Stored dataset items:
§
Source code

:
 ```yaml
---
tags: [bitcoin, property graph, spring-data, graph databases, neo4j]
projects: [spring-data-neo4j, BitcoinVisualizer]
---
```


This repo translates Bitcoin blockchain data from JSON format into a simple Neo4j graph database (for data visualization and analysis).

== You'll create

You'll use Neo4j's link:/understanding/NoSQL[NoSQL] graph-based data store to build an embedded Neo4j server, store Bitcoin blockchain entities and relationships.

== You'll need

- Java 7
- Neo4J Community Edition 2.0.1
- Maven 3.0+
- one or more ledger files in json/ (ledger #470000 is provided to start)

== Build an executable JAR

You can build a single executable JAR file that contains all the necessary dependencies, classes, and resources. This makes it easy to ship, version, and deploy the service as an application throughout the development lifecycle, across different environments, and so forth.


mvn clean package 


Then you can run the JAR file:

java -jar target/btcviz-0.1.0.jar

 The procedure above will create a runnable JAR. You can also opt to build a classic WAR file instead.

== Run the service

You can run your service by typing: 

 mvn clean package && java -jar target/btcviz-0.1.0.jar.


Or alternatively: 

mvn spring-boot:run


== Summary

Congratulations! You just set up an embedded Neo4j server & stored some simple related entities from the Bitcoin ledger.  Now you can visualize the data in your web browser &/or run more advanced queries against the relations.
§
### ABOUT THIS TASK
Your task is to quote, without any alteration, the lines running from the top of the records to the line that holds "an executable JAR", both included.

### REPLY
Source code

:
 ```yaml
---
tags: [bitcoin, property graph, spring-data, graph databases, neo4j]
projects: [spring-data-neo4j, BitcoinVisualizer]
---
```


This repo translates Bitcoin blockchain data from JSON format into a simple Neo4j graph database (for data visualization and analysis).

== You'll create

You'll use Neo4j's link:/understanding/NoSQL[NoSQL] graph-based data store to build an embedded Neo4j server, store Bitcoin blockchain entities and relationships.

== You'll need

- Java 7
- Neo4J Community Edition 2.0.1
- Maven 3.0+
- one or more ledger files in json/ (ledger #470000 is provided to start)

== Build an executable JAR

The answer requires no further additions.